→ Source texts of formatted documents
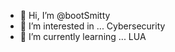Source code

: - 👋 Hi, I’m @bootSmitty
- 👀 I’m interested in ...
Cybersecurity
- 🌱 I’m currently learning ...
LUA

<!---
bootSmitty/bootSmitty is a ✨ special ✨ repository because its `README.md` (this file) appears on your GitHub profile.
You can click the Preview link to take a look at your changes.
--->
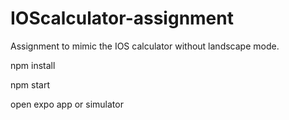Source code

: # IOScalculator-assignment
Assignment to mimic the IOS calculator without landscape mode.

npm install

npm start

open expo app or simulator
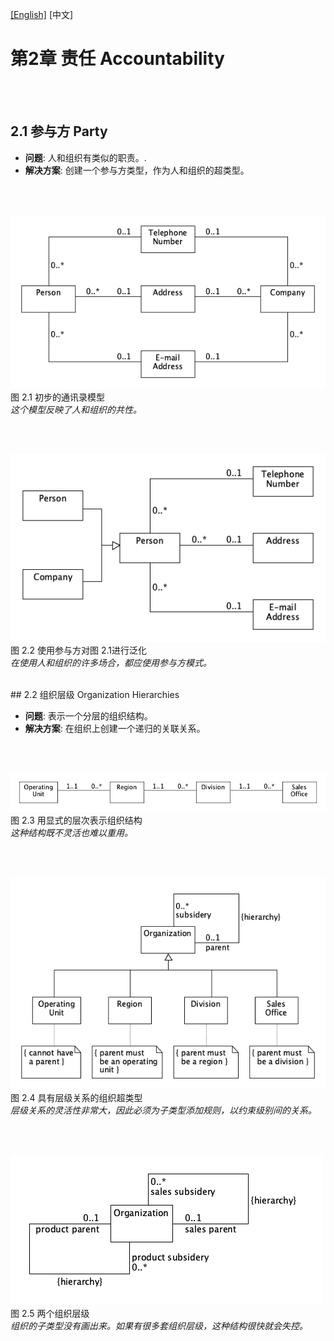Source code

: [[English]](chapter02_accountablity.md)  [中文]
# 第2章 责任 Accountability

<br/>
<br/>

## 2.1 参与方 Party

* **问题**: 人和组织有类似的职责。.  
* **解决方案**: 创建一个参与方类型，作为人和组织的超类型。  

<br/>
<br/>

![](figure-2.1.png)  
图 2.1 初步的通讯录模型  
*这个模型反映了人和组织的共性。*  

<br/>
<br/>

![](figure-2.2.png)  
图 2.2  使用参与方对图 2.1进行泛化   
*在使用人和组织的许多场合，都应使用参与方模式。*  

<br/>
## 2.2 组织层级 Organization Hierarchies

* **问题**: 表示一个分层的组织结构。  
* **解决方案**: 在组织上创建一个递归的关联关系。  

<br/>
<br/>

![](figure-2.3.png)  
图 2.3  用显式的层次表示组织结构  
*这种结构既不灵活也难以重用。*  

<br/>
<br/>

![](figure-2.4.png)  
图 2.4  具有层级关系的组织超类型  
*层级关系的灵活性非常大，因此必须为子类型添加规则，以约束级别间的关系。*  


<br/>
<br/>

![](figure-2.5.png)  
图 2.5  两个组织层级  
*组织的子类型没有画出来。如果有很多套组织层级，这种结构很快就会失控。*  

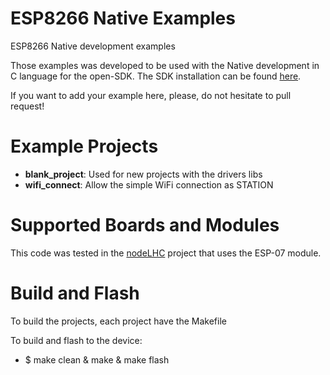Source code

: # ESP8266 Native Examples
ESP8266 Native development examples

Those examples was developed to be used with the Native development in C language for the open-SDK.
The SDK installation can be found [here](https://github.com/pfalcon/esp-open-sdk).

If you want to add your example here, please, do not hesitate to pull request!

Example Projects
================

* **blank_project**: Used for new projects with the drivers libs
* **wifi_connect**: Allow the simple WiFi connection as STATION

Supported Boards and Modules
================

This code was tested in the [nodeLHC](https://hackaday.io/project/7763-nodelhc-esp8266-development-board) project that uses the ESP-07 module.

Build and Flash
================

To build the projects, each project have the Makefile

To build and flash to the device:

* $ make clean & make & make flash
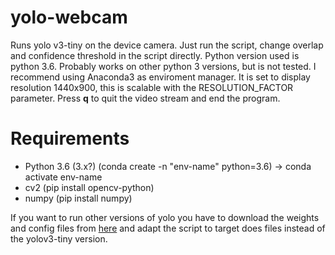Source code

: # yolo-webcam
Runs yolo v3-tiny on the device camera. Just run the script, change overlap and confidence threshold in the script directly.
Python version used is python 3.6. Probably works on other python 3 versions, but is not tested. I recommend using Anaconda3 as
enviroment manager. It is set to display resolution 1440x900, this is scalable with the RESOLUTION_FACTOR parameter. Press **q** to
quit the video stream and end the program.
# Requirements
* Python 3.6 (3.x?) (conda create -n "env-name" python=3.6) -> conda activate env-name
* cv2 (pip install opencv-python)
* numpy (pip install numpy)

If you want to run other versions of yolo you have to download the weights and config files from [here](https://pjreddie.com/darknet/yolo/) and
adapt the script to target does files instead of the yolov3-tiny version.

==

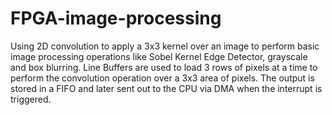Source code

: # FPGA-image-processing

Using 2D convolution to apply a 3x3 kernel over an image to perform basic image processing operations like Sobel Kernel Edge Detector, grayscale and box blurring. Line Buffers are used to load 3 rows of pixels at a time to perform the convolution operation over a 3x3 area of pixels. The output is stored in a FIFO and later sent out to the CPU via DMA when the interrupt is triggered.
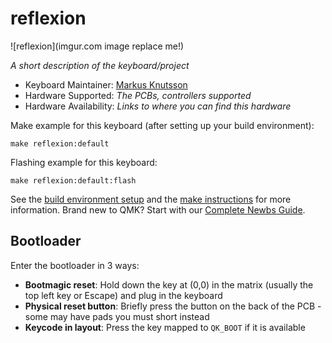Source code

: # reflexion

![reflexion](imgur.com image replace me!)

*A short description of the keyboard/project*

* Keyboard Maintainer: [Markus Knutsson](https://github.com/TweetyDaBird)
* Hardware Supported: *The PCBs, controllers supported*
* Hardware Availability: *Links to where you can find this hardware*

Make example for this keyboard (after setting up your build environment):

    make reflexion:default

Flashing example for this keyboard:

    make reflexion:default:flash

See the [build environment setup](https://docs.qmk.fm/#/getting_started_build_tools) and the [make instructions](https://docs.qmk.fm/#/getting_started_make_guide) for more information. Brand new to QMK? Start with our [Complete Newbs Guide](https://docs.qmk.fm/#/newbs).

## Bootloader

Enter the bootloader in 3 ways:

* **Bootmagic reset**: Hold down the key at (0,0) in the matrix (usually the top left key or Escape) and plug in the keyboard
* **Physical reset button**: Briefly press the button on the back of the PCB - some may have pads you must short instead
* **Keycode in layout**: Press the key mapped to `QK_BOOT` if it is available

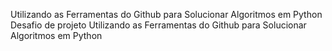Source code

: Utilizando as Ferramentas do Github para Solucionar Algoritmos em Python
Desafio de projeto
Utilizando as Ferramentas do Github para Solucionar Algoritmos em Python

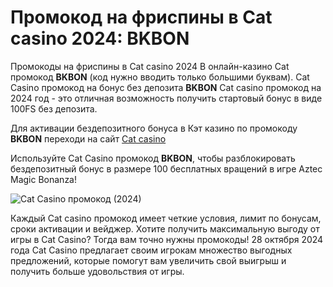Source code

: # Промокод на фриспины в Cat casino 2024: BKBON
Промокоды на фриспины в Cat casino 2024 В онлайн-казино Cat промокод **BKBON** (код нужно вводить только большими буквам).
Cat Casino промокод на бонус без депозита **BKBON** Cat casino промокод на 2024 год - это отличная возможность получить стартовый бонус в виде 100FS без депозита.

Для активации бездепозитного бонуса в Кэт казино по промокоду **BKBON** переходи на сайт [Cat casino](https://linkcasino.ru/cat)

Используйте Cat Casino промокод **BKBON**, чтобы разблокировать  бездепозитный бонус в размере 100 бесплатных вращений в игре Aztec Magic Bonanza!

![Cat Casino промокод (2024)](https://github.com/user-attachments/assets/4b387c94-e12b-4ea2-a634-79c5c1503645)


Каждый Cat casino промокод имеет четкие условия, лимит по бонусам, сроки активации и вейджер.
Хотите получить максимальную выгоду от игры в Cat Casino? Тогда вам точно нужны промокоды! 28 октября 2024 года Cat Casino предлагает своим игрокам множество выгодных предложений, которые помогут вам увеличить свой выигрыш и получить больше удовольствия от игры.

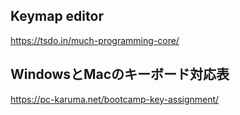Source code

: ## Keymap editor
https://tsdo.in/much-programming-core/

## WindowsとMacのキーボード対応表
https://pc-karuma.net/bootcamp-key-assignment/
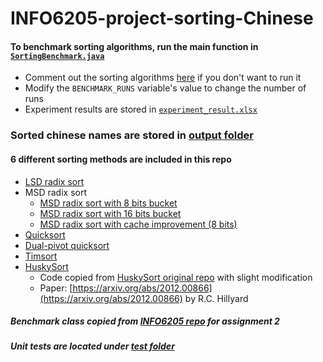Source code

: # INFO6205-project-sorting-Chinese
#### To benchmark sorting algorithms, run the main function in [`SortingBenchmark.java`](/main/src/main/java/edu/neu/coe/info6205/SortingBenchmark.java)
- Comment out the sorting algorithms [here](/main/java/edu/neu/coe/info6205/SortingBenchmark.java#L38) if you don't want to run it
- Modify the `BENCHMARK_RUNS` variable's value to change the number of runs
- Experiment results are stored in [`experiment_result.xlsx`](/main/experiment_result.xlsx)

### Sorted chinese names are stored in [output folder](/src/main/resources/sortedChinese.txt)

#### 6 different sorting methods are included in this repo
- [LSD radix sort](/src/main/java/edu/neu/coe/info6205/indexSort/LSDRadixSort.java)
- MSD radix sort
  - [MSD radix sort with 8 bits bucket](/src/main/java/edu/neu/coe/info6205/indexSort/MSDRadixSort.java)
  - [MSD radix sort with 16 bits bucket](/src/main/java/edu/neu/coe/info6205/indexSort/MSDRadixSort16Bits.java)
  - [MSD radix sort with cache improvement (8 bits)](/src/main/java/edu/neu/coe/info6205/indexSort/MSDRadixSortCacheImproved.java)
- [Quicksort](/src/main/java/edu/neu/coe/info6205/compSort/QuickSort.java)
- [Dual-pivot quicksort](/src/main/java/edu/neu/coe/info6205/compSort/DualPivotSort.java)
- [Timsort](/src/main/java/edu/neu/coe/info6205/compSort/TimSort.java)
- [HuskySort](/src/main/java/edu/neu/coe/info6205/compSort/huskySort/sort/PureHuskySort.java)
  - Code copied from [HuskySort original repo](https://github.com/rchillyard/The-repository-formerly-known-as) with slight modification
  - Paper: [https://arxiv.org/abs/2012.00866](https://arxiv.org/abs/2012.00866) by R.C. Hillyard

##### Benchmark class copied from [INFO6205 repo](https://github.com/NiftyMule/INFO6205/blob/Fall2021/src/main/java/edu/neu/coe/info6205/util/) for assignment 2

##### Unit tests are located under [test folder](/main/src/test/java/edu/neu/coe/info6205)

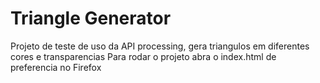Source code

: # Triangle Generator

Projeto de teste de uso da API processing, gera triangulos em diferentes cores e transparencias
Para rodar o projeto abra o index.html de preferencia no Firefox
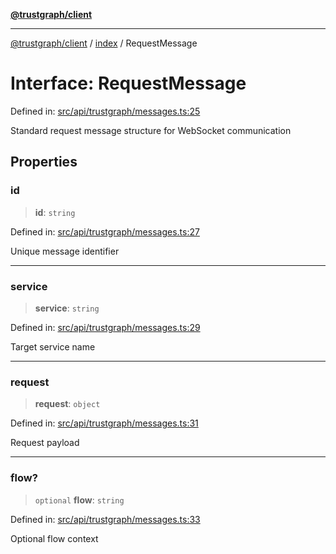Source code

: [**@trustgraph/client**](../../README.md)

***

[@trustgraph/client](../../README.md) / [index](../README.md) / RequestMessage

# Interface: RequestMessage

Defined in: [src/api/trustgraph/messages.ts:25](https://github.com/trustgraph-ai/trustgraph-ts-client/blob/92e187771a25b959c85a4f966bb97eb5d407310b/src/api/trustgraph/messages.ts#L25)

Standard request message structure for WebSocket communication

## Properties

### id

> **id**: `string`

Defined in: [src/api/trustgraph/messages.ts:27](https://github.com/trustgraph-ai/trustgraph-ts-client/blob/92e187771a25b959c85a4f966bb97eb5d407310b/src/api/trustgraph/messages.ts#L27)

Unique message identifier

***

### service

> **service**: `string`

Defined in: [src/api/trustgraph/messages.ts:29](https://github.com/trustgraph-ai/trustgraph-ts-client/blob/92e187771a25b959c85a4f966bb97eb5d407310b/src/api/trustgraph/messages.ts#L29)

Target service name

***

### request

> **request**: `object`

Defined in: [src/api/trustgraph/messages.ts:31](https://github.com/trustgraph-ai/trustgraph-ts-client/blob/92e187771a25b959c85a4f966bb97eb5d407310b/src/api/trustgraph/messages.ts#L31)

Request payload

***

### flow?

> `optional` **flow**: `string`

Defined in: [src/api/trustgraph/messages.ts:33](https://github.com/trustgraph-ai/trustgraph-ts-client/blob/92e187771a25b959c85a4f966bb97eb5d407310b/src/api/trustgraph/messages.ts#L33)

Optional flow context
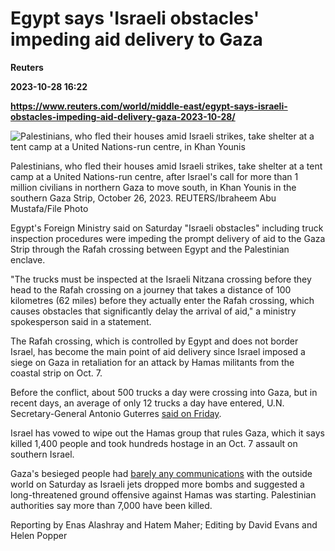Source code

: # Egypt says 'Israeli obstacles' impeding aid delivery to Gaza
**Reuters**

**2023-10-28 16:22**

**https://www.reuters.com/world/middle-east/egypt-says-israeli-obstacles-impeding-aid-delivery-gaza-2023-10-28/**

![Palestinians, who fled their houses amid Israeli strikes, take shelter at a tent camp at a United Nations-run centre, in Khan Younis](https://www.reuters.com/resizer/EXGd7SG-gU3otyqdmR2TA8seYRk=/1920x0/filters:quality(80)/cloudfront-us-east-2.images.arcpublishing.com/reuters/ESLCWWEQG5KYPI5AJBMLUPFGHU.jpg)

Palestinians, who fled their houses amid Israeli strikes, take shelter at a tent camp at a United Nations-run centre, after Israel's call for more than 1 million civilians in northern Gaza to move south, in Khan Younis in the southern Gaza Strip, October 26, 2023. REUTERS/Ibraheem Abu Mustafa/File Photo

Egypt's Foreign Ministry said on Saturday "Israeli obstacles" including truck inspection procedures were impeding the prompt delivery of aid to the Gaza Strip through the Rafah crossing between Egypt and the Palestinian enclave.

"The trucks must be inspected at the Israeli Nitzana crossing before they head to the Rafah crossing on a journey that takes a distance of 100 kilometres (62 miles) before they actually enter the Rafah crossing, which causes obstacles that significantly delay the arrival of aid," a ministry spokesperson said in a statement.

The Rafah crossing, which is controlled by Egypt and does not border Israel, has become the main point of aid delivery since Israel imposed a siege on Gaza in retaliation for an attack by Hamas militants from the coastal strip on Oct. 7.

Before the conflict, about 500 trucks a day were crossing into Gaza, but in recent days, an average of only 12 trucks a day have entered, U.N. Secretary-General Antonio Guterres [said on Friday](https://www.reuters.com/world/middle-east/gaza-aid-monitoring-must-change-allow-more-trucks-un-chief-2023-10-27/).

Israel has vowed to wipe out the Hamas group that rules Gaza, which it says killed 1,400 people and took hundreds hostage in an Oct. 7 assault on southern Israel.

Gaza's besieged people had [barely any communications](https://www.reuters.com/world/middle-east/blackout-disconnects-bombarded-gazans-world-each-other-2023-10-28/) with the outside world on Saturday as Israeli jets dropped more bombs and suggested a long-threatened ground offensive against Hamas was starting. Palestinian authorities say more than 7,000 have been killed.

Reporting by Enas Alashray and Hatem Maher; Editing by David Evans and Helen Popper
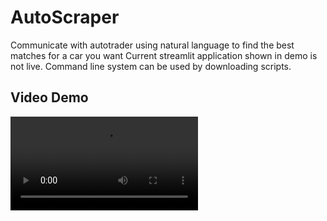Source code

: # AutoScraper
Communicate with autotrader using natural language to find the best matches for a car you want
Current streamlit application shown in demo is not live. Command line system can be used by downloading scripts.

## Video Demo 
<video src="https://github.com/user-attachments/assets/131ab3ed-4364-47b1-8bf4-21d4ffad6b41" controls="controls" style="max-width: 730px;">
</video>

→ TASK DIRECTIONS
Write back word for word every line in the entries above from the one with "## 2.2 组织层级 Organization Hierarchies" to the one with "ESP8266 Native development examples", ends included, and none of the pictures.

→ SOLVED EXERCISE
## 2.2 组织层级 Organization Hierarchies

* **问题**: 表示一个分层的组织结构。  
* **解决方案**: 在组织上创建一个递归的关联关系。  

<br/>
<br/>

![](figure-2.3.png)  
图 2.3  用显式的层次表示组织结构  
*这种结构既不灵活也难以重用。*  

<br/>
<br/>

![](figure-2.4.png)  
图 2.4  具有层级关系的组织超类型  
*层级关系的灵活性非常大，因此必须为子类型添加规则，以约束级别间的关系。*  


<br/>
<br/>

![](figure-2.5.png)  
图 2.5  两个组织层级  
*组织的子类型没有画出来。如果有很多套组织层级，这种结构很快就会失控。*  

Source code

: # ESP8266 Native Examples
ESP8266 Native development examples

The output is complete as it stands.